Try it: Beginning with the line that contains "rendering for circles/triangles" in the material below, print each line exactly until the line that contains "This course is an" has been printed, then stop.

**** Raw data

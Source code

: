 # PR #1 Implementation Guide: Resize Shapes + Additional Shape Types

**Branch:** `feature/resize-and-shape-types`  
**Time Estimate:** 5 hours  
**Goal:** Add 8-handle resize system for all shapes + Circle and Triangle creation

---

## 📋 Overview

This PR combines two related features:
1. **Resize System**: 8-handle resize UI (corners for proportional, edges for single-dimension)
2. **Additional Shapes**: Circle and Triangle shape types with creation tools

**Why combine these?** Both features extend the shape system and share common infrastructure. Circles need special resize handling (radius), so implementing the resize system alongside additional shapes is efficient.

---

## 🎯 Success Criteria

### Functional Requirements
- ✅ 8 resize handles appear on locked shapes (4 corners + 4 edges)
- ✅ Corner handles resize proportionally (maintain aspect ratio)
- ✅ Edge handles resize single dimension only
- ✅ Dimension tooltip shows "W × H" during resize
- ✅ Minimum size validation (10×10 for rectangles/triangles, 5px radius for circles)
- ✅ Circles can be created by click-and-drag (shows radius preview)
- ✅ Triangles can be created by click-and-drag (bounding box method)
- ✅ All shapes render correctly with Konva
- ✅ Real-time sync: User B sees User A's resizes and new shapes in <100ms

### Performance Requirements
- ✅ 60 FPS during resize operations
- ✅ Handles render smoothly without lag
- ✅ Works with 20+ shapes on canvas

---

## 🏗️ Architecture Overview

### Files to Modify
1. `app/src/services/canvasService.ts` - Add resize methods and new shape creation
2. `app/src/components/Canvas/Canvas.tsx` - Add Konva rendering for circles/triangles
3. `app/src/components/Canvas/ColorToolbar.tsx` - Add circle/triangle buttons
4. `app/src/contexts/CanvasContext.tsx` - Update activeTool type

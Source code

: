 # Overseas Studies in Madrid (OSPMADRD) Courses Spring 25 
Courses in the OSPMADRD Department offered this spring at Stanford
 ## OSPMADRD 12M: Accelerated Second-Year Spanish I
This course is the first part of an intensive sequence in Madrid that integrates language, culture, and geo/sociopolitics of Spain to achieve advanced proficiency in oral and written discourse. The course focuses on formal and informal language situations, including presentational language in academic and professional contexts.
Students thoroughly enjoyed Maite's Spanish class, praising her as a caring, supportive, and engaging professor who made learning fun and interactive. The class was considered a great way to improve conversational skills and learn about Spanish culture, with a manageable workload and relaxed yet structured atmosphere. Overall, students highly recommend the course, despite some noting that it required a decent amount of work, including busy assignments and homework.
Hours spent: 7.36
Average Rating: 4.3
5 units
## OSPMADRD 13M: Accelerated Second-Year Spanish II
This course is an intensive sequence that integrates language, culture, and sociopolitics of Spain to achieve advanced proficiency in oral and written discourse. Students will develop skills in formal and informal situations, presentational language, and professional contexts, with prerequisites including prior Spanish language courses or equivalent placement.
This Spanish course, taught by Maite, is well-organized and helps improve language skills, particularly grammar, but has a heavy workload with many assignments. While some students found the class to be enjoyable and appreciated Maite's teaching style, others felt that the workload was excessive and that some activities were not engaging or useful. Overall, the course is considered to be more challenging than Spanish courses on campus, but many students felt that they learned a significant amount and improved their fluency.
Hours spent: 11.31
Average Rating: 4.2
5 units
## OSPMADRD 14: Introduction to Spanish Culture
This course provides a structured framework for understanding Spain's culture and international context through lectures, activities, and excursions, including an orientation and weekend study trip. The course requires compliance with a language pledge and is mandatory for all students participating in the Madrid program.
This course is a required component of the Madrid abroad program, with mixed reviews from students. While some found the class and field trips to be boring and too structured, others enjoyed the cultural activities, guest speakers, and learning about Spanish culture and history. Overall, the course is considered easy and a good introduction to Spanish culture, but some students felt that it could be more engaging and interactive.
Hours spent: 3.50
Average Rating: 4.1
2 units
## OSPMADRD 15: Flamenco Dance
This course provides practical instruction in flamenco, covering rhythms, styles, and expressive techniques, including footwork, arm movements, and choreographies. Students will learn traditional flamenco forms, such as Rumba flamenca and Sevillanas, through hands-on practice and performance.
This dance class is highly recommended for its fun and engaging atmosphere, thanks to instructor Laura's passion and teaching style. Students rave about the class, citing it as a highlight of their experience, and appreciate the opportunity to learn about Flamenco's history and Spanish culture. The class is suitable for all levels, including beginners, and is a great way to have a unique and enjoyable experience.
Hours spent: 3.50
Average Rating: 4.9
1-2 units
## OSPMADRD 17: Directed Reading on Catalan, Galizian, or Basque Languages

********

Your solution:
2. `app/src/components/Canvas/Canvas.tsx` - Add Konva rendering for circles/triangles
3. `app/src/components/Canvas/ColorToolbar.tsx` - Add circle/triangle buttons
4. `app/src/contexts/CanvasContext.tsx` - Update activeTool type

Source code

: # Overseas Studies in Madrid (OSPMADRD) Courses Spring 25 
Courses in the OSPMADRD Department offered this spring at Stanford
 ## OSPMADRD 12M: Accelerated Second-Year Spanish I
This course is the first part of an intensive sequence in Madrid that integrates language, culture, and geo/sociopolitics of Spain to achieve advanced proficiency in oral and written discourse. The course focuses on formal and informal language situations, including presentational language in academic and professional contexts.
Students thoroughly enjoyed Maite's Spanish class, praising her as a caring, supportive, and engaging professor who made learning fun and interactive. The class was considered a great way to improve conversational skills and learn about Spanish culture, with a manageable workload and relaxed yet structured atmosphere. Overall, students highly recommend the course, despite some noting that it required a decent amount of work, including busy assignments and homework.
Hours spent: 7.36
Average Rating: 4.3
5 units
## OSPMADRD 13M: Accelerated Second-Year Spanish II
This course is an intensive sequence that integrates language, culture, and sociopolitics of Spain to achieve advanced proficiency in oral and written discourse. Students will develop skills in formal and informal situations, presentational language, and professional contexts, with prerequisites including prior Spanish language courses or equivalent placement.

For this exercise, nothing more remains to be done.